Strange Match Endpoint Result - Help Appreciated

Sort:
stephen_33

I'm currently involved in collating the results of the first RR in the TMCL 2018 tournament. The match endpoint API requests I've been making have gone without a hitch & I'm impressed at just how robust that system is. At present I'm not even bothering to trap errors relating to my API server requests & there hasn't been a single failure (out of several hundred), so kudos to the developers!

But I've hit a very small snag regarding the team name for the matches of just one of the groups taking part & it's this one:-

World's Best Chess Players - Лучшие Шахматисты в мире

I'm finding that the string I'm using, copied directly from the group's home page, doesn't correspond to the match endpoint name which is as follows:-

World's Best Chess Players - \u041b\u0443\u0447\u0448\u0438\u0435 \u0428\u0430\u0445\u043c\u0430\u0442\u0438\u0441\u0442\u044b \u0432 \u043c\u0438\u0440\u0435

I recognise the (Russian cyrilic?) unicode character codes used to represent the cyrilic part of the name but I don't understand why this should be giving me a problem. We have a host of teams with names that contain non Latin characters & they're all fine.

Another puzzle is this - when I do a comparison between the two strings using the command line of my Python (V3) interpreter like this...

"World's Best Chess Players - Лучшие Шахматисты в мире" == "World's Best Chess Players - \u041b\u0443\u0447\u0448\u0438\u0435 \u0428\u0430\u0445\u043c\u0430\u0442\u0438\u0441\u0442\u044b \u0432 \u043c\u0438\u0440\u0435"

..the result is True.

It's odd because my Python script is left treating the two names as if they're not the same but it appears to recognise them as the same on the command line, so what's going on?

* This team name involves the same process as the one above but cause no problems..

Захід

From a typical match endpoint for that group: "name":"\u0417\u0430\u0445\u0456\u0434"

skelos

I don't have an answer but am always wary in UTF-8 there are at least two "normal" forms. I gave up on Google's "Go" (golang) project to which I was a contributor because I couldn't in an application rely on comparing strings for equivalence. (They hand waved about library support, and may have done something since. As the "system programming" language also didn't desire to support all OS system calls, I returned to Perl/Python and C.)

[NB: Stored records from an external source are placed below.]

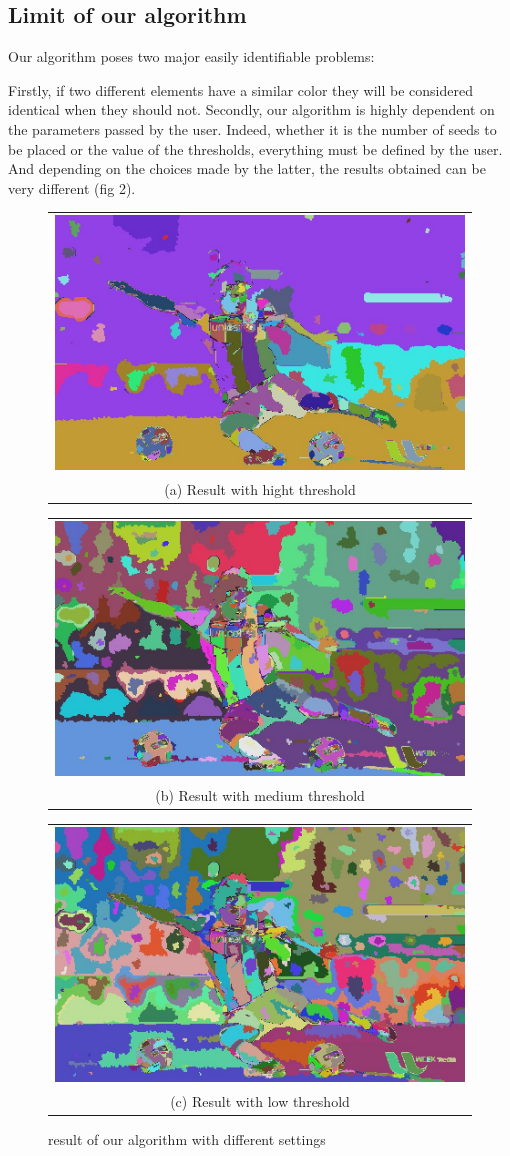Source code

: \documentclass[conference]{IEEEtran}
\begin{document}
\subsection{Limit of our algorithm}

Our algorithm poses two major easily identifiable problems:

Firstly, if two different elements have a similar color they will be considered identical when they should not.
Secondly, our algorithm is highly dependent on the parameters passed by the user. Indeed, whether it is the number of seeds to be placed or the value of the thresholds, everything must be defined by the user. And depending on the choices made by the latter, the results obtained can be very different (fig 2).

\begin{figure}[h!]
  \centering
  \begin{tabular}{@{}c@{}}
    \includegraphics[width=0.4\linewidth]{fig7.jpg} \\[\abovecaptionskip]
    \small (a) Result with hight threshold
  \end{tabular}
  \begin{tabular}{@{}c@{}}
    \includegraphics[width=0.4\linewidth]{fig8.jpg} \\[\abovecaptionskip]
    \small (b) Result with medium  threshold
  \end{tabular}

  \vspace{\floatsep}

  \begin{tabular}{@{}c@{}}
    \includegraphics[width=0.7\linewidth]{fig9.jpg} \\[\abovecaptionskip]
    \small (c) Result with low threshold
  \end{tabular}
  \caption{result of our algorithm with different settings}
  \label{fig 2}
  
\end{figure}
\end{document}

I guess being yelled at/told off/disagreed with by Rob Pike is some sort of career achievement, but I'd rather he'd come to see my side of things and made his new language useful.

 

That's a bit off topic: point here is are all Unicode characters and strings always normalised the same way?

stephen_33

I can't answer that last question Giles but I'm guessing there's some incompatibility in one or more of the unicode characters used. As an afterthought I added an example of another name in cyrilic that gets treated in much the same way but works perfectly.

The two names share at least two character-codes: \u0430 & \u0445

It's not a huge problem because it doesn't cause my script to crash, just produces duplicated output as if the two names belong to two separate teams. Irritating though because otherwise it's working very well.

skelos

Unicode is not a panacea. My very first job after graduating with a science degree with a major in computer science involved internationalisation (I18N) and localisation (L10N) and I've never quite escaped the experience. (Your sort in German doesn't work ... gosh, and it landed on Giles' desk.)

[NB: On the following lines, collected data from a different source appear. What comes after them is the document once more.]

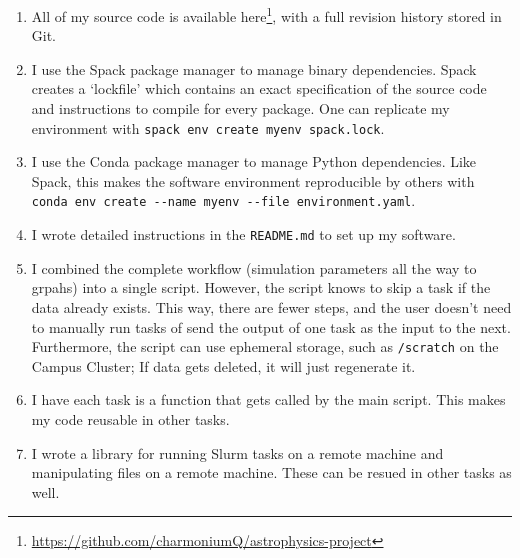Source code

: \begin{enumerate}
\item All of my source code is available here\footnote{\url{https://github.com/charmoniumQ/astrophysics-project}}, with a full revision history stored in Git.
\item I use the Spack package manager \cite{gamblin_spack_2015} to manage binary dependencies. Spack creates a `lockfile' which contains an exact specification of the source code and instructions to compile for every package. One can replicate my environment with \verb+spack env create myenv spack.lock+.
\item I use the Conda package manager to manage Python dependencies. Like Spack, this makes the software environment reproducible by others with \verb+conda env create --name myenv --file environment.yaml+.
\item I wrote detailed instructions in the \verb+README.md+ to set up my software.
\item I combined the complete workflow (simulation parameters all the way to grpahs) into a single script. However, the script knows to skip a task if the data already exists. This way, there are fewer steps, and the user doesn't need to manually run tasks of send the output of one task as the input to the next. Furthermore, the script can use ephemeral storage, such as \verb+/scratch+ on the Campus Cluster; If data gets deleted, it will just regenerate it.
\item I have each task is a function that gets called by the main script. This makes my code reusable in other tasks.
\item I wrote a library for running Slurm tasks on a remote machine and manipulating files on a remote machine. These can be resued in other tasks as well.
\end{enumerate}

Good work identifying the two characters. With the multiplicity of languages, standards and I imagine storage that might help figure out what's going wrong, and if that's known a workaround (or even a fix, but don't get your hopes up) is closer.

stephen_33

I've just thought of a perfect fix for the problem - kick that group out of TMCL  grin.png

Perhaps I'll wait & see if the developers have any ideas first.

bcurtis

I'm not sure I follow — what's the problem?

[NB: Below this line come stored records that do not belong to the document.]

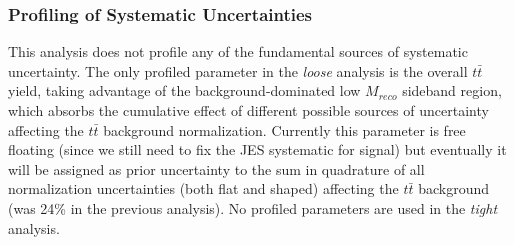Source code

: \subsubsection{Profiling of Systematic Uncertainties}
This analysis does not profile any of the fundamental sources of systematic uncertainty. The only profiled parameter
in the {\sl loose} analysis is the overall $t\bar{t}$ yield, taking advantage of the background-dominated
low $M_{reco}$ sideband region, which absorbs the cumulative effect of different possible sources of uncertainty
affecting the $t\bar{t}$ background normalization. Currently this parameter is free floating (since we still need to fix the
JES systematic for signal) but eventually it will be assigned as prior uncertainty to the sum in quadrature of all normalization 
uncertainties (both flat and shaped) affecting the $t\bar{t}$ background (was 24\% in the previous analysis). 
No profiled parameters are used in the {\sl tight} analysis.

'{"a":"Л"}' and '{"a":"\u041b"}' are the exact same document. http://sandbox.onlinephpfunctions.com/code/4dd3c6d5e562d4513369fc6573ac87a6d16fccb3

When you decode the JSON, your decoder ought to decode the escaped Unicode sequence. Are you instead parsing the JSON as a string and extracting the components you want?

 

It is possible for us to respond as UTF-8, but since Javascript is UTF-16 by default and different clients may not recognize the HTTP headers when saving the data locally, we thought that delivering the escaped data was more compatible. Thoughts on this?

stephen_33

In fact I've realised that I forgot to mention something quite vital about the way I'm comparing one string (from the match endpoint data) with the other derived from the group name on it's home page.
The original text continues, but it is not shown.